* ACTIVITY *
All that is needed is every line of the listing below that has "kerooker".

*** Begin section ***

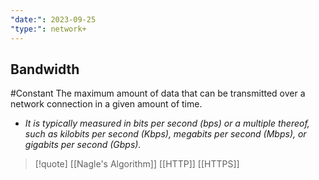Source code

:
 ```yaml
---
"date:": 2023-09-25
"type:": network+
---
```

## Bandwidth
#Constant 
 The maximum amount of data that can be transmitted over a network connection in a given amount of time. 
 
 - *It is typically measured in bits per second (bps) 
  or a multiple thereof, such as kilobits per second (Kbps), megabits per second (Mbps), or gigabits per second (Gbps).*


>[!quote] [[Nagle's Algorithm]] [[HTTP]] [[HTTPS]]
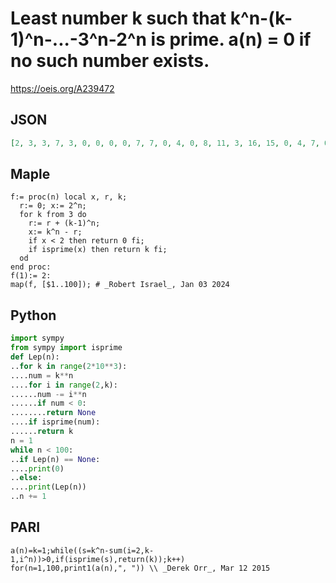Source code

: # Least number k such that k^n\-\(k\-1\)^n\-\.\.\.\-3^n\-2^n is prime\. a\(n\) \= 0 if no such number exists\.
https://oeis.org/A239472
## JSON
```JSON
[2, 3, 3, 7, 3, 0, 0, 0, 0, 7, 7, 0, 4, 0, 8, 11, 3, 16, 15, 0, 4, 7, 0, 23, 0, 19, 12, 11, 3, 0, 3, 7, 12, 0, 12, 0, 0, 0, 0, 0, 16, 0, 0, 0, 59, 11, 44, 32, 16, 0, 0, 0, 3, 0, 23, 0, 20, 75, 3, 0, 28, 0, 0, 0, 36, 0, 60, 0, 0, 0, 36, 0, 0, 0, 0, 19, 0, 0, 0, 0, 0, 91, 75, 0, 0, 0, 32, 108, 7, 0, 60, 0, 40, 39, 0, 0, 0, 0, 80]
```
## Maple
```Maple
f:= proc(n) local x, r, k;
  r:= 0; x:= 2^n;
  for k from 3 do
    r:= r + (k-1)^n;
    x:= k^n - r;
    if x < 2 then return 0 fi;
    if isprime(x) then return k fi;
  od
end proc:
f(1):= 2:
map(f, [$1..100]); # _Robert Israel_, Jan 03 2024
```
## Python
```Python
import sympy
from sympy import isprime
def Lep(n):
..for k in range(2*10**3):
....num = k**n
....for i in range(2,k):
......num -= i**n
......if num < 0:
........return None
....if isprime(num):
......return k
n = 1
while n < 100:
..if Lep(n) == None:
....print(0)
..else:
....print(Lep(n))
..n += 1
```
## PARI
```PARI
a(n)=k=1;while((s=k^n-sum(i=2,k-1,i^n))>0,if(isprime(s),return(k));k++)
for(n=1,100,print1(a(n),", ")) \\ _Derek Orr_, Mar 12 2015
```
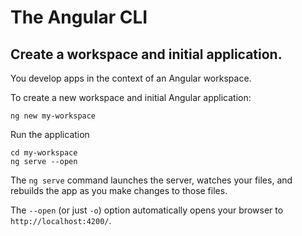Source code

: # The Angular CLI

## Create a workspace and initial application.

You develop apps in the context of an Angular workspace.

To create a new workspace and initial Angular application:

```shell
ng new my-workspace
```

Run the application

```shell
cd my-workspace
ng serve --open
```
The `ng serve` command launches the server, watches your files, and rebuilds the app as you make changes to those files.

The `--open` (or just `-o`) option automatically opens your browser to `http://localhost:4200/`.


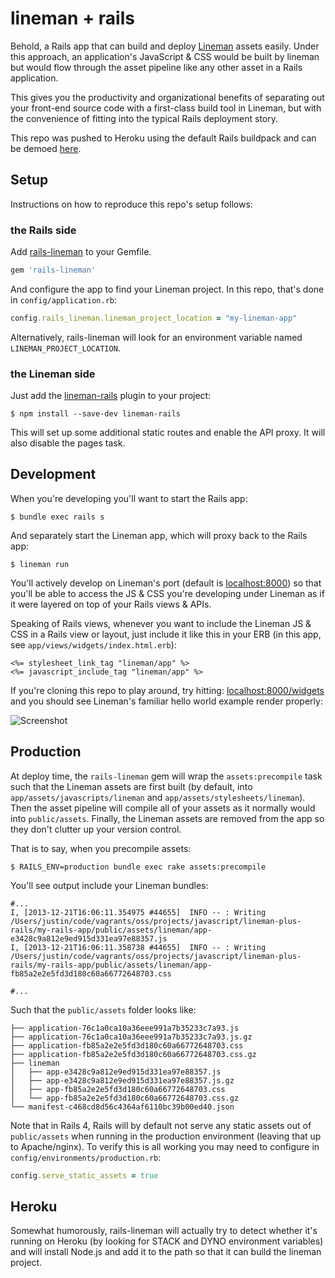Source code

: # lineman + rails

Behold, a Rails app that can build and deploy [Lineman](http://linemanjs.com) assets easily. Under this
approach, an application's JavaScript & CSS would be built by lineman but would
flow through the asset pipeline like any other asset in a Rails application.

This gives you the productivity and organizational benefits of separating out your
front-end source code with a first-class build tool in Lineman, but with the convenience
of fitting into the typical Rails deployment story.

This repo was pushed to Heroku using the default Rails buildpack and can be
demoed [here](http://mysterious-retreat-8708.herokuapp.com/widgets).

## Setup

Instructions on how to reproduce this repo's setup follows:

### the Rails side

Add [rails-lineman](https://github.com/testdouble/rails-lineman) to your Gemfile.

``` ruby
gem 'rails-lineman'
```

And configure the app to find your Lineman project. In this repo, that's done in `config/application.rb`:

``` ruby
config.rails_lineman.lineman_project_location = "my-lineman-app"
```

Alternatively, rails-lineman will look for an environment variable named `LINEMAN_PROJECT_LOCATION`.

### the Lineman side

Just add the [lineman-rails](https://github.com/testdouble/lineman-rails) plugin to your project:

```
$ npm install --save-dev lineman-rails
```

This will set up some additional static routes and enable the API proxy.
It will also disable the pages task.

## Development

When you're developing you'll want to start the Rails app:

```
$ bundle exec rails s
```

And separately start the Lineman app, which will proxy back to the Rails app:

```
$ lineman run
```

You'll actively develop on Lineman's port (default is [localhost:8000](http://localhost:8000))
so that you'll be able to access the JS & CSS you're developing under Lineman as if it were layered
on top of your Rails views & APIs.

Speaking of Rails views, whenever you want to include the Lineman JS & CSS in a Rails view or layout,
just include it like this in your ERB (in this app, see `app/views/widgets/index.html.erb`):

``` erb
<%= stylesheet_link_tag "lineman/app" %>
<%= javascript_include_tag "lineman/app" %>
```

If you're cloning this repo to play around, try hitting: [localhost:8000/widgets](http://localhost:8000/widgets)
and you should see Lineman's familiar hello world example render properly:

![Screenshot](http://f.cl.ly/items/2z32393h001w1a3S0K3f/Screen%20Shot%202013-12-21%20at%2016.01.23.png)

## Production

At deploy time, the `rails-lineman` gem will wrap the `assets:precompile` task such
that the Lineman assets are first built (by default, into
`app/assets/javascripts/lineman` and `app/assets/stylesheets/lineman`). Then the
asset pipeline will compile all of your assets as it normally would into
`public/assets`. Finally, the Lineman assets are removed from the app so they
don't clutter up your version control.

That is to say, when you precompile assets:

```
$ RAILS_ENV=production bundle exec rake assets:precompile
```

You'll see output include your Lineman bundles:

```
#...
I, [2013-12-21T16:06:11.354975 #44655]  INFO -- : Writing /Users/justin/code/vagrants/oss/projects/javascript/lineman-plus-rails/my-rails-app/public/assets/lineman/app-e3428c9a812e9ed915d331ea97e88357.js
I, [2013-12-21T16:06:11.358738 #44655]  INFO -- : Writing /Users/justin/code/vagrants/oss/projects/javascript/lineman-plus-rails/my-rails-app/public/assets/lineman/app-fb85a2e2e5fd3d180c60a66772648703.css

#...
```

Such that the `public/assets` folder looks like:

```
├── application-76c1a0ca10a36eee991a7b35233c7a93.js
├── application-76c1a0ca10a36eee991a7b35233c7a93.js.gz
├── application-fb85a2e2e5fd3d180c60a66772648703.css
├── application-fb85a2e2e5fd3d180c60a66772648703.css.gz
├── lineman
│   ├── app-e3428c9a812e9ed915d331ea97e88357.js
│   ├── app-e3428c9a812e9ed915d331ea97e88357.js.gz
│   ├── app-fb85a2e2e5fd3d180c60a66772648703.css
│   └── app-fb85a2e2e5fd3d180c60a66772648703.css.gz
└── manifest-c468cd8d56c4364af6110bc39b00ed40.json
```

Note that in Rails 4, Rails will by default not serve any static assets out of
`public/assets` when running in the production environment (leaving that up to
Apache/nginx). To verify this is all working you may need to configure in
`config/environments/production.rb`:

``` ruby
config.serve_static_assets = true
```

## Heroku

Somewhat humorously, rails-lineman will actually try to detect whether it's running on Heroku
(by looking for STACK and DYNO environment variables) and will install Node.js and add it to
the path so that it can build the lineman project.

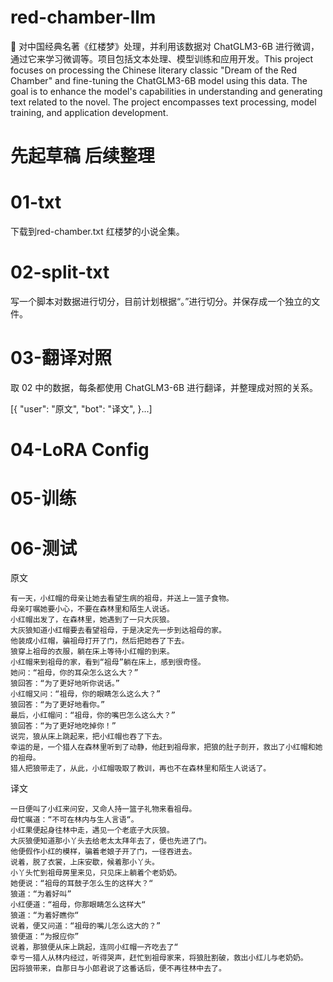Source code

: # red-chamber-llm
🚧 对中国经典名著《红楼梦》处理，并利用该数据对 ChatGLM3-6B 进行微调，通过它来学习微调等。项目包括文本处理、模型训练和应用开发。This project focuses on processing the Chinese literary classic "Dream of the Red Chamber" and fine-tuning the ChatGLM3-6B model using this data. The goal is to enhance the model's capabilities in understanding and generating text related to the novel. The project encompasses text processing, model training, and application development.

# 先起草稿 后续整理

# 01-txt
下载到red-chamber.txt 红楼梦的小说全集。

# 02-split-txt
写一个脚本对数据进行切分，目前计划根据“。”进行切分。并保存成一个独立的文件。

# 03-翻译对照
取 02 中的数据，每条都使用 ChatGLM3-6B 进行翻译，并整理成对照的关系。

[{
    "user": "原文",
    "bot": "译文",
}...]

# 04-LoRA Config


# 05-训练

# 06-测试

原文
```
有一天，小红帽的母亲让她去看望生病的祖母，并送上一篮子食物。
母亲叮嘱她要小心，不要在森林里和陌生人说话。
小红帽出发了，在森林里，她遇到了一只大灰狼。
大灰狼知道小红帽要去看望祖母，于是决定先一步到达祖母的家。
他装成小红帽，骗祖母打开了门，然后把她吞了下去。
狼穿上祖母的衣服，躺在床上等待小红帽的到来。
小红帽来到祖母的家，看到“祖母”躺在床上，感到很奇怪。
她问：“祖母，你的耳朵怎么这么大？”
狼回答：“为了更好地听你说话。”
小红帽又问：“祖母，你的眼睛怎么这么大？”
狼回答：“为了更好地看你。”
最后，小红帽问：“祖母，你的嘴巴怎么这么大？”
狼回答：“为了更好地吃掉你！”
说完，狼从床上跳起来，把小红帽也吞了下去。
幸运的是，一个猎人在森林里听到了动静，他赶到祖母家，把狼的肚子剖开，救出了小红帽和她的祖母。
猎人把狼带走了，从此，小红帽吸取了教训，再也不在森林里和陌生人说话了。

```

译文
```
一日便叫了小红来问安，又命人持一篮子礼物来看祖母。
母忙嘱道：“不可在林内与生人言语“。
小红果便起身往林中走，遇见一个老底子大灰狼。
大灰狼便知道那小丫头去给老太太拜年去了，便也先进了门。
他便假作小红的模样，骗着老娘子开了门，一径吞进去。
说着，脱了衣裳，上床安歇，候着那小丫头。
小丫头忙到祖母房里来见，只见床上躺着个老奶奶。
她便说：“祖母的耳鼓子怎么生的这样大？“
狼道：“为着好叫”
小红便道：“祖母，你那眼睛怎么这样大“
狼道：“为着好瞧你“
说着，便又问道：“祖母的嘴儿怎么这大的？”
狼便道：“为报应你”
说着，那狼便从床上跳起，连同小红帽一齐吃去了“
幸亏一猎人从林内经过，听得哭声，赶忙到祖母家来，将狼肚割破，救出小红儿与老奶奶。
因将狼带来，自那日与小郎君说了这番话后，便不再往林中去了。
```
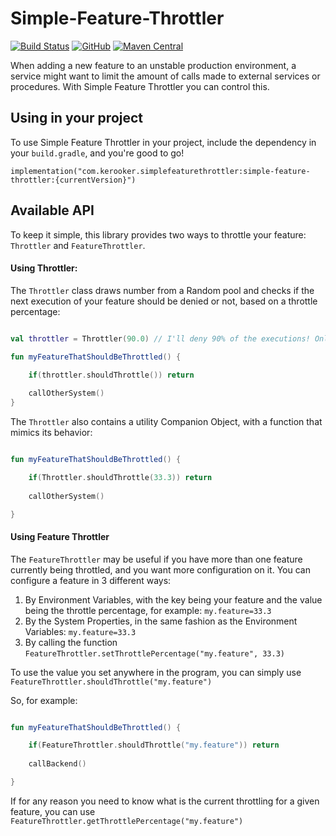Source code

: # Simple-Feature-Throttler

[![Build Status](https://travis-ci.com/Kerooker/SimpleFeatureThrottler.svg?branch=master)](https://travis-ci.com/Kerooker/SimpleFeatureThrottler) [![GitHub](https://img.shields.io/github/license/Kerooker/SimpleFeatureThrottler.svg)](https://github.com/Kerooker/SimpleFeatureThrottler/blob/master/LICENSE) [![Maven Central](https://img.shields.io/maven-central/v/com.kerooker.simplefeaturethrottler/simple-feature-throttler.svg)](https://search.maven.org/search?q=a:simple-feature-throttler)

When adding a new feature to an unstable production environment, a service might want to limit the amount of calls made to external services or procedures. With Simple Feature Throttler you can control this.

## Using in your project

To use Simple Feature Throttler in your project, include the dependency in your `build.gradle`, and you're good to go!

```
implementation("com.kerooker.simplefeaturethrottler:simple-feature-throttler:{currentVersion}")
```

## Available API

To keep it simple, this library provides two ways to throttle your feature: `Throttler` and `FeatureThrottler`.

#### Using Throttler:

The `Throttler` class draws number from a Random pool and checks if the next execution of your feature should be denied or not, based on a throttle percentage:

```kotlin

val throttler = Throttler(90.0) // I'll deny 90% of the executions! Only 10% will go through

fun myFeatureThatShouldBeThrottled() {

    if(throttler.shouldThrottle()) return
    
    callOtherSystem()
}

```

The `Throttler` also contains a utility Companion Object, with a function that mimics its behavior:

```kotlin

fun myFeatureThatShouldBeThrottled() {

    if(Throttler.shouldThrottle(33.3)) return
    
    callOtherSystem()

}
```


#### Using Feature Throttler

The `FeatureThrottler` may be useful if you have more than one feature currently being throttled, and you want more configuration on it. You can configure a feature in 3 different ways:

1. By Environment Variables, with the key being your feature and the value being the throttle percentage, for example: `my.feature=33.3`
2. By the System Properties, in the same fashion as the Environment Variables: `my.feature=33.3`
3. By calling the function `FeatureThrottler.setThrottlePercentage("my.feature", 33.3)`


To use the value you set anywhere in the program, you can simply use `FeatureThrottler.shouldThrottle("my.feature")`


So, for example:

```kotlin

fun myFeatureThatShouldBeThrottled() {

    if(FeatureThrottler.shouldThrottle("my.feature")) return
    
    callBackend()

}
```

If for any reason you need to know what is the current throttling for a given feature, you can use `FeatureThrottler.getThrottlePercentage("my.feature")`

*** End section ***

* SOLUTION *
[![Build Status](https://travis-ci.com/Kerooker/SimpleFeatureThrottler.svg?branch=master)](https://travis-ci.com/Kerooker/SimpleFeatureThrottler) [![GitHub](https://img.shields.io/github/license/Kerooker/SimpleFeatureThrottler.svg)](https://github.com/Kerooker/SimpleFeatureThrottler/blob/master/LICENSE) [![Maven Central](https://img.shields.io/maven-central/v/com.kerooker.simplefeaturethrottler/simple-feature-throttler.svg)](https://search.maven.org/search?q=a:simple-feature-throttler)
implementation("com.kerooker.simplefeaturethrottler:simple-feature-throttler:{currentVersion}")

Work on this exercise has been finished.